プライバシ保護に取り組む業界団体TRUSTeと,プライバシ関連のコンサルティング会社米ePrivacy Groupが米国時間1月31日に,消費者向け広告電子メールの信頼性を確保するための取り組み「Trusted Sender」を共同で推進すると発表した。米Microsoft,オンライン広告大手の米DoubleClick,Topica社などが支持を表明しているという。

 TRUSTeは,個人情報の保護に努めているWWWサイトに“プライバシー・シール”を発行している米国の非営利団体。このシールでサイトが規定に順守していることを保証しているが,このしくみを広告電子メールにも取り入れるという。

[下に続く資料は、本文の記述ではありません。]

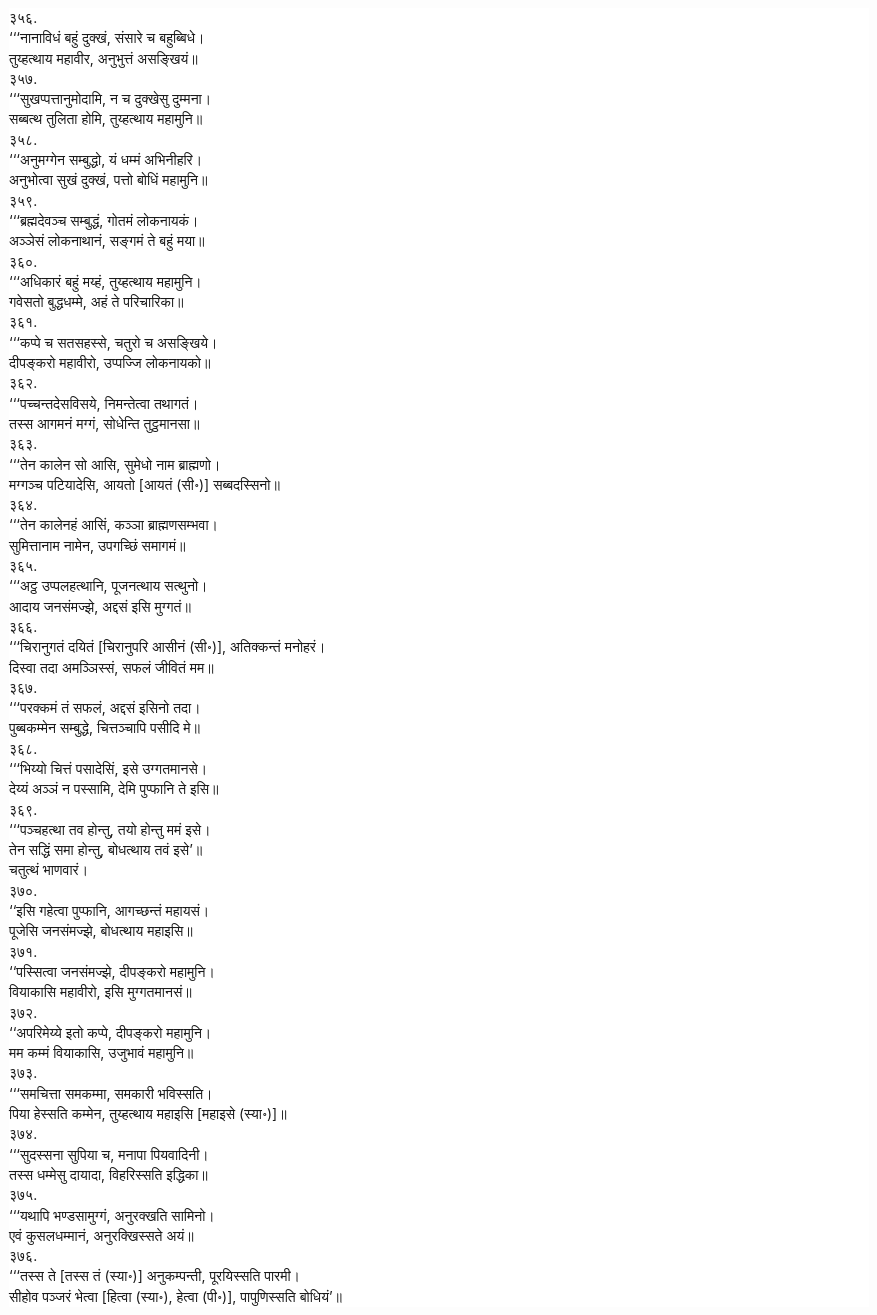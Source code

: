 ३५६.  
‘‘‘नानाविधं बहुं दुक्खं, संसारे च बहुब्बिधे।  
तुय्हत्थाय महावीर, अनुभुत्तं असङ्खियं॥  
३५७.  
‘‘‘सुखप्पत्तानुमोदामि, न च दुक्खेसु दुम्मना।  
सब्बत्थ तुलिता होमि, तुय्हत्थाय महामुनि॥  
३५८.  
‘‘‘अनुमग्गेन सम्बुद्धो, यं धम्मं अभिनीहरि।  
अनुभोत्वा सुखं दुक्खं, पत्तो बोधिं महामुनि॥  
३५९.  
‘‘‘ब्रह्मदेवञ्च सम्बुद्धं, गोतमं लोकनायकं।  
अञ्ञेसं लोकनाथानं, सङ्गमं ते बहुं मया॥  
३६०.  
‘‘‘अधिकारं बहुं मय्हं, तुय्हत्थाय महामुनि।  
गवेसतो बुद्धधम्मे, अहं ते परिचारिका॥  
३६१.  
‘‘‘कप्पे च सतसहस्से, चतुरो च असङ्खिये।  
दीपङ्करो महावीरो, उप्पज्जि लोकनायको॥  
३६२.  
‘‘‘पच्चन्तदेसविसये, निमन्तेत्वा तथागतं।  
तस्स आगमनं मग्गं, सोधेन्ति तुट्ठमानसा॥  
३६३.  
‘‘‘तेन कालेन सो आसि, सुमेधो नाम ब्राह्मणो।  
मग्गञ्च पटियादेसि, आयतो [आयतं (सी॰)] सब्बदस्सिनो॥  
३६४.  
‘‘‘तेन कालेनहं आसिं, कञ्ञा ब्राह्मणसम्भवा।  
सुमित्तानाम नामेन, उपगच्छिं समागमं॥  
३६५.  
‘‘‘अट्ठ उप्पलहत्थानि, पूजनत्थाय सत्थुनो।  
आदाय जनसंमज्झे, अद्दसं इसि मुग्गतं॥  
३६६.  
‘‘‘चिरानुगतं दयितं [चिरानुपरि आसीनं (सी॰)], अतिक्कन्तं मनोहरं।  
दिस्वा तदा अमञ्ञिस्सं, सफलं जीवितं मम॥  
३६७.  
‘‘‘परक्कमं तं सफलं, अद्दसं इसिनो तदा।  
पुब्बकम्मेन सम्बुद्धे, चित्तञ्चापि पसीदि मे॥  
३६८.  
‘‘‘भिय्यो चित्तं पसादेसिं, इसे उग्गतमानसे।  
देय्यं अञ्ञं न पस्सामि, देमि पुप्फानि ते इसि॥  
३६९.  
‘‘‘पञ्चहत्था तव होन्तु, तयो होन्तु ममं इसे।  
तेन सद्धिं समा होन्तु, बोधत्थाय तवं इसे’॥  
चतुत्थं भाणवारं।  
३७०.  
‘‘इसि गहेत्वा पुप्फानि, आगच्छन्तं महायसं।  
पूजेसि जनसंमज्झे, बोधत्थाय महाइसि॥  
३७१.  
‘‘पस्सित्वा जनसंमज्झे, दीपङ्करो महामुनि।  
वियाकासि महावीरो, इसि मुग्गतमानसं॥  
३७२.  
‘‘अपरिमेय्ये इतो कप्पे, दीपङ्करो महामुनि।  
मम कम्मं वियाकासि, उजुभावं महामुनि॥  
३७३.  
‘‘‘समचित्ता समकम्मा, समकारी भविस्सति।  
पिया हेस्सति कम्मेन, तुय्हत्थाय महाइसि [महाइसे (स्या॰)]॥  
३७४.  
‘‘‘सुदस्सना सुपिया च, मनापा पियवादिनी।  
तस्स धम्मेसु दायादा, विहरिस्सति इद्धिका॥  
३७५.  
‘‘‘यथापि भण्डसामुग्गं, अनुरक्खति सामिनो।  
एवं कुसलधम्मानं, अनुरक्खिस्सते अयं॥  
३७६.  
‘‘‘तस्स ते [तस्स तं (स्या॰)] अनुकम्पन्ती, पूरयिस्सति पारमी।  
सीहोव पञ्जरं भेत्वा [हित्वा (स्या॰), हेत्वा (पी॰)], पापुणिस्सति बोधियं’॥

 「Trusted Senderでは,企業や個人から送られてくる広告メールのなかから,ガイドラインに適合しているものを選別する手段を消費者に提供する」(TRUSTeおよびePrivacy社)

 具体的には,Trusted Senderが認定した企業が送信するメールのメッセージ右上隅部分にこの取り組みで定めるシールを表示する。

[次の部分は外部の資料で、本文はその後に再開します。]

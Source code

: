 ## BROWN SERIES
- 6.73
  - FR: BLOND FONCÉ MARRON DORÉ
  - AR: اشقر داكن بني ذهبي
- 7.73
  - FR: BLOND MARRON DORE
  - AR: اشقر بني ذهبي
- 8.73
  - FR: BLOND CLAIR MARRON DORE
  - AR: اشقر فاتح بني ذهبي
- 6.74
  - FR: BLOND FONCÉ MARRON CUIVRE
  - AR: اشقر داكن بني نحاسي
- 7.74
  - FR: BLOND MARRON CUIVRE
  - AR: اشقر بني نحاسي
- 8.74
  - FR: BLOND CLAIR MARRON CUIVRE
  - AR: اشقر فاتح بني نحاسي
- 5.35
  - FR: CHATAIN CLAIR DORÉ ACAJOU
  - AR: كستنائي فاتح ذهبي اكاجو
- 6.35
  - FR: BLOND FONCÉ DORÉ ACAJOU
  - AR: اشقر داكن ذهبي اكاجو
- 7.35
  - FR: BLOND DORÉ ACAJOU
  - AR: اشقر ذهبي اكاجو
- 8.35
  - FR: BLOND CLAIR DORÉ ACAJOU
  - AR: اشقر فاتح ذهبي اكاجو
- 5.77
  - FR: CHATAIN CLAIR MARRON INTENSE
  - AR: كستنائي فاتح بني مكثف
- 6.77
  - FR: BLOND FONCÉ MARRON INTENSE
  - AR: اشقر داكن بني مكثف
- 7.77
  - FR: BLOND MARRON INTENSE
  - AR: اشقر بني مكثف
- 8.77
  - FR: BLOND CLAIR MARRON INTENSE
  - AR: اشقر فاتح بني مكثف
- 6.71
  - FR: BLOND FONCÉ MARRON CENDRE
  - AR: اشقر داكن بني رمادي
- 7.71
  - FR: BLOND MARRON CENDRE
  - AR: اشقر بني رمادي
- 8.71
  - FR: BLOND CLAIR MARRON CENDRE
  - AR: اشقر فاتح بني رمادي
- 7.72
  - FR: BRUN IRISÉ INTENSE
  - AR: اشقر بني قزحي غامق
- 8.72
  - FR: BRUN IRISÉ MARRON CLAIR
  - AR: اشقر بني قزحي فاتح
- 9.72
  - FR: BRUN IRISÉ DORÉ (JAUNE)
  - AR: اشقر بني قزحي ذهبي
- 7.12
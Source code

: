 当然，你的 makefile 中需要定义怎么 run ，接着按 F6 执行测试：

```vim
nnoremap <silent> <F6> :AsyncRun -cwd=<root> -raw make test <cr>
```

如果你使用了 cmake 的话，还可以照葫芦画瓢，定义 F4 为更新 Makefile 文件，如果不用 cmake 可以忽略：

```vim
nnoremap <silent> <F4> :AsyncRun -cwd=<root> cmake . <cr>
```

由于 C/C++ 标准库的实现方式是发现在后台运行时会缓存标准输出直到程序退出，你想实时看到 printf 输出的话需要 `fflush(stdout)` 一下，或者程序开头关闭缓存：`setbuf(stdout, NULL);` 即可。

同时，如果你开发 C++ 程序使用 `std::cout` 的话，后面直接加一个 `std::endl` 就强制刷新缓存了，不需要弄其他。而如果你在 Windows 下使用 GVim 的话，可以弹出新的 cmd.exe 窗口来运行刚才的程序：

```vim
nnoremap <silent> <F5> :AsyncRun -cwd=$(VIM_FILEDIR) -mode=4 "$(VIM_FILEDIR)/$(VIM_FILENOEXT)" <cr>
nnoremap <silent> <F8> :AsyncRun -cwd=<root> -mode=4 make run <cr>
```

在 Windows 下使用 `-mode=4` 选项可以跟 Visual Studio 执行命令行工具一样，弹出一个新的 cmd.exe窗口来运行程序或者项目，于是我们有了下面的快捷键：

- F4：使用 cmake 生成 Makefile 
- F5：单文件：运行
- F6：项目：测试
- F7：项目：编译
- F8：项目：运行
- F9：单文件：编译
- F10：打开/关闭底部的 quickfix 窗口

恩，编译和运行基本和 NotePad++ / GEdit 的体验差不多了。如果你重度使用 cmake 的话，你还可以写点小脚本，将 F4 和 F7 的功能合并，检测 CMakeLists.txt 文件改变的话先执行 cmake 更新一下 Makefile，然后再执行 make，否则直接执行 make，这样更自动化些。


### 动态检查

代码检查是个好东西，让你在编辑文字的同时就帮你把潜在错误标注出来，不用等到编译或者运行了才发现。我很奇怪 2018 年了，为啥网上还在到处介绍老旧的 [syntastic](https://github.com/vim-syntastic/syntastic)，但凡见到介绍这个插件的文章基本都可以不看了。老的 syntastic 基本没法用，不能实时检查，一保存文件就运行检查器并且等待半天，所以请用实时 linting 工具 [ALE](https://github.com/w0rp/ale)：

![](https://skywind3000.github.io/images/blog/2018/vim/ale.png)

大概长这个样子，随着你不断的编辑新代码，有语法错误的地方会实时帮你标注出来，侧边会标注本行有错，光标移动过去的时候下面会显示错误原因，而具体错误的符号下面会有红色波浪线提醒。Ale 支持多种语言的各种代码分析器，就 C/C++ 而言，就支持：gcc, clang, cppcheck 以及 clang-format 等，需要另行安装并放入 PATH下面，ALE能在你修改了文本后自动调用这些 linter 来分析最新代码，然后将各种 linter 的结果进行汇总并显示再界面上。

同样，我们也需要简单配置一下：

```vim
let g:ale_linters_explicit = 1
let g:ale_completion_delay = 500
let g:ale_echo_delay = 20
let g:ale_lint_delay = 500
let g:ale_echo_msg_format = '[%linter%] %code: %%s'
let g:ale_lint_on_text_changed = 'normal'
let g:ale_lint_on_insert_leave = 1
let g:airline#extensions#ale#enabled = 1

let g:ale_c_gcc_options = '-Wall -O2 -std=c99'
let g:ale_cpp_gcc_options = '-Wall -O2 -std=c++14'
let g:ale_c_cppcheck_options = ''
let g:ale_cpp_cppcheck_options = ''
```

 これにより消費者は,以下の事柄を確認できるという。

・適合性:ガイドラインに適合した企業からの広告メールであること。

・内容の正確性:広告メールの題名が内容を正しく表していること。

・説明義務:プライバシ関連の問題をTRUSTeの紛争解決プログラムに持ち込めること。

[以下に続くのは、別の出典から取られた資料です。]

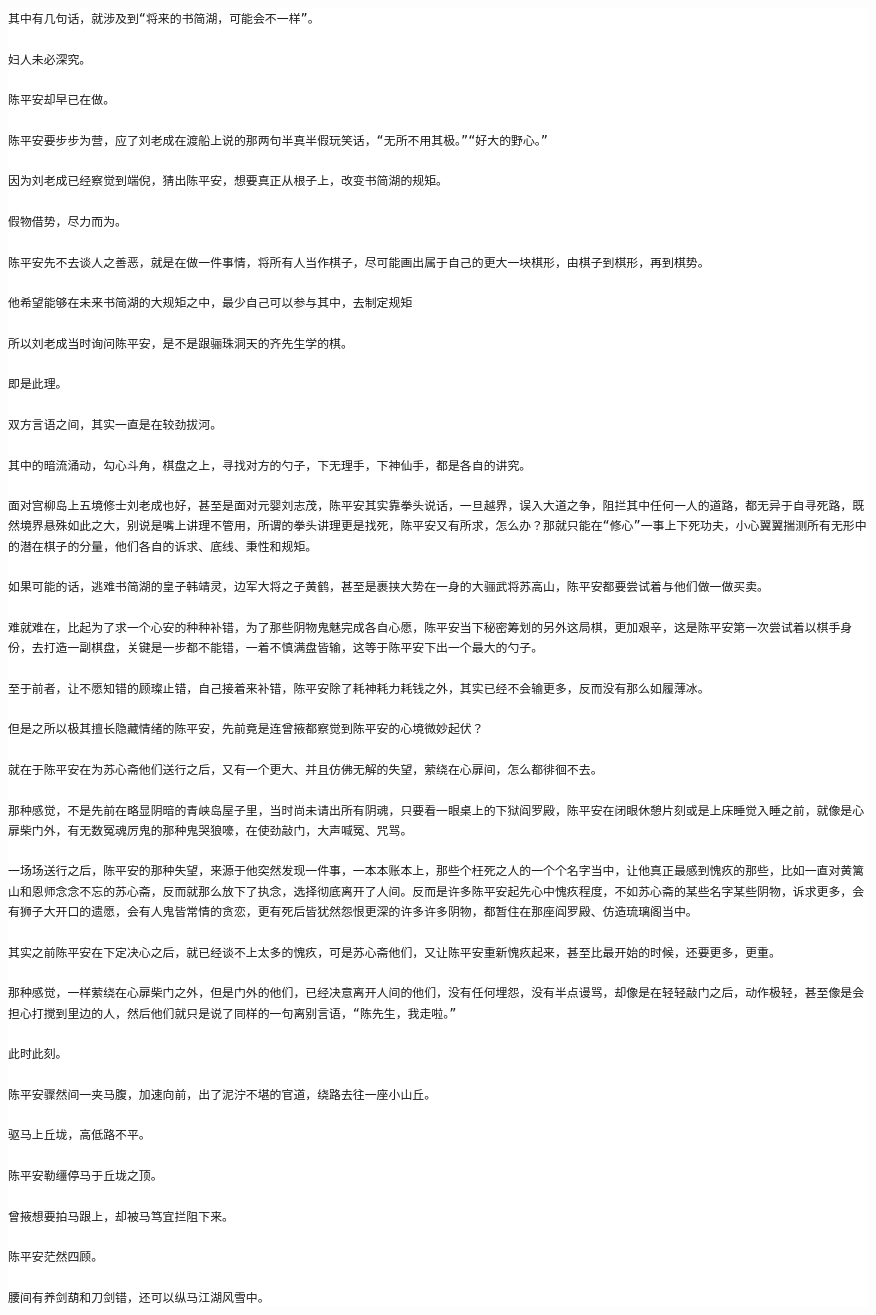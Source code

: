     其中有几句话，就涉及到“将来的书简湖，可能会不一样”。

    妇人未必深究。

    陈平安却早已在做。

    陈平安要步步为营，应了刘老成在渡船上说的那两句半真半假玩笑话，“无所不用其极。”“好大的野心。”

    因为刘老成已经察觉到端倪，猜出陈平安，想要真正从根子上，改变书简湖的规矩。

    假物借势，尽力而为。

    陈平安先不去谈人之善恶，就是在做一件事情，将所有人当作棋子，尽可能画出属于自己的更大一块棋形，由棋子到棋形，再到棋势。

    他希望能够在未来书简湖的大规矩之中，最少自己可以参与其中，去制定规矩

    所以刘老成当时询问陈平安，是不是跟骊珠洞天的齐先生学的棋。

    即是此理。

    双方言语之间，其实一直是在较劲拔河。

    其中的暗流涌动，勾心斗角，棋盘之上，寻找对方的勺子，下无理手，下神仙手，都是各自的讲究。

    面对宫柳岛上五境修士刘老成也好，甚至是面对元婴刘志茂，陈平安其实靠拳头说话，一旦越界，误入大道之争，阻拦其中任何一人的道路，都无异于自寻死路，既然境界悬殊如此之大，别说是嘴上讲理不管用，所谓的拳头讲理更是找死，陈平安又有所求，怎么办？那就只能在“修心”一事上下死功夫，小心翼翼揣测所有无形中的潜在棋子的分量，他们各自的诉求、底线、秉性和规矩。

    如果可能的话，逃难书简湖的皇子韩靖灵，边军大将之子黄鹤，甚至是裹挟大势在一身的大骊武将苏高山，陈平安都要尝试着与他们做一做买卖。

    难就难在，比起为了求一个心安的种种补错，为了那些阴物鬼魅完成各自心愿，陈平安当下秘密筹划的另外这局棋，更加艰辛，这是陈平安第一次尝试着以棋手身份，去打造一副棋盘，关键是一步都不能错，一着不慎满盘皆输，这等于陈平安下出一个最大的勺子。

    至于前者，让不愿知错的顾璨止错，自己接着来补错，陈平安除了耗神耗力耗钱之外，其实已经不会输更多，反而没有那么如履薄冰。

    但是之所以极其擅长隐藏情绪的陈平安，先前竟是连曾掖都察觉到陈平安的心境微妙起伏？

    就在于陈平安在为苏心斋他们送行之后，又有一个更大、并且仿佛无解的失望，萦绕在心扉间，怎么都徘徊不去。

    那种感觉，不是先前在略显阴暗的青峡岛屋子里，当时尚未请出所有阴魂，只要看一眼桌上的下狱阎罗殿，陈平安在闭眼休憩片刻或是上床睡觉入睡之前，就像是心扉柴门外，有无数冤魂厉鬼的那种鬼哭狼嚎，在使劲敲门，大声喊冤、咒骂。

    一场场送行之后，陈平安的那种失望，来源于他突然发现一件事，一本本账本上，那些个枉死之人的一个个名字当中，让他真正最感到愧疚的那些，比如一直对黄篱山和恩师念念不忘的苏心斋，反而就那么放下了执念，选择彻底离开了人间。反而是许多陈平安起先心中愧疚程度，不如苏心斋的某些名字某些阴物，诉求更多，会有狮子大开口的遗愿，会有人鬼皆常情的贪恋，更有死后皆犹然怨恨更深的许多许多阴物，都暂住在那座阎罗殿、仿造琉璃阁当中。

    其实之前陈平安在下定决心之后，就已经谈不上太多的愧疚，可是苏心斋他们，又让陈平安重新愧疚起来，甚至比最开始的时候，还要更多，更重。

    那种感觉，一样萦绕在心扉柴门之外，但是门外的他们，已经决意离开人间的他们，没有任何埋怨，没有半点谩骂，却像是在轻轻敲门之后，动作极轻，甚至像是会担心打搅到里边的人，然后他们就只是说了同样的一句离别言语，“陈先生，我走啦。”

    此时此刻。

    陈平安骤然间一夹马腹，加速向前，出了泥泞不堪的官道，绕路去往一座小山丘。

    驱马上丘垅，高低路不平。

    陈平安勒缰停马于丘垅之顶。

    曾掖想要拍马跟上，却被马笃宜拦阻下来。

    陈平安茫然四顾。

    腰间有养剑葫和刀剑错，还可以纵马江湖风雪中。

・応答責任:これ以上の広告メール受信拒否を申し出るための窓口情報があること。

 「消費者はスパム・メールをプライバシ侵害と見なしている。Trusted Senderを利用することで,ガイドラインに沿った電子メールを簡単に区別でき,“受信箱”の整理がしやすくなる」(TRUSTe常任理事のFran Maier氏)

 またTrusted Senderは,広告メールを送る側の企業にもメリットがあるという。「(ユーザーから信頼を得られるため)メール応答率と広告の浸透度が高くなる。またインターネット・プロバイダにとっても,大量メールの制御がしやすくなる」(TRUSTe)

 Microsoft社,DoubleClick社,Topica社以外で支持を表明している企業/組織には以下がある。International Association of Privacy Officers(IAPO),Association of Interactive Marketing(AIM),Bigfoot Interactive社,RappCollins Innovyx社,E-Dialog社,ClickAction社,Enterprise Marketing Solutions社,Virtumundo社。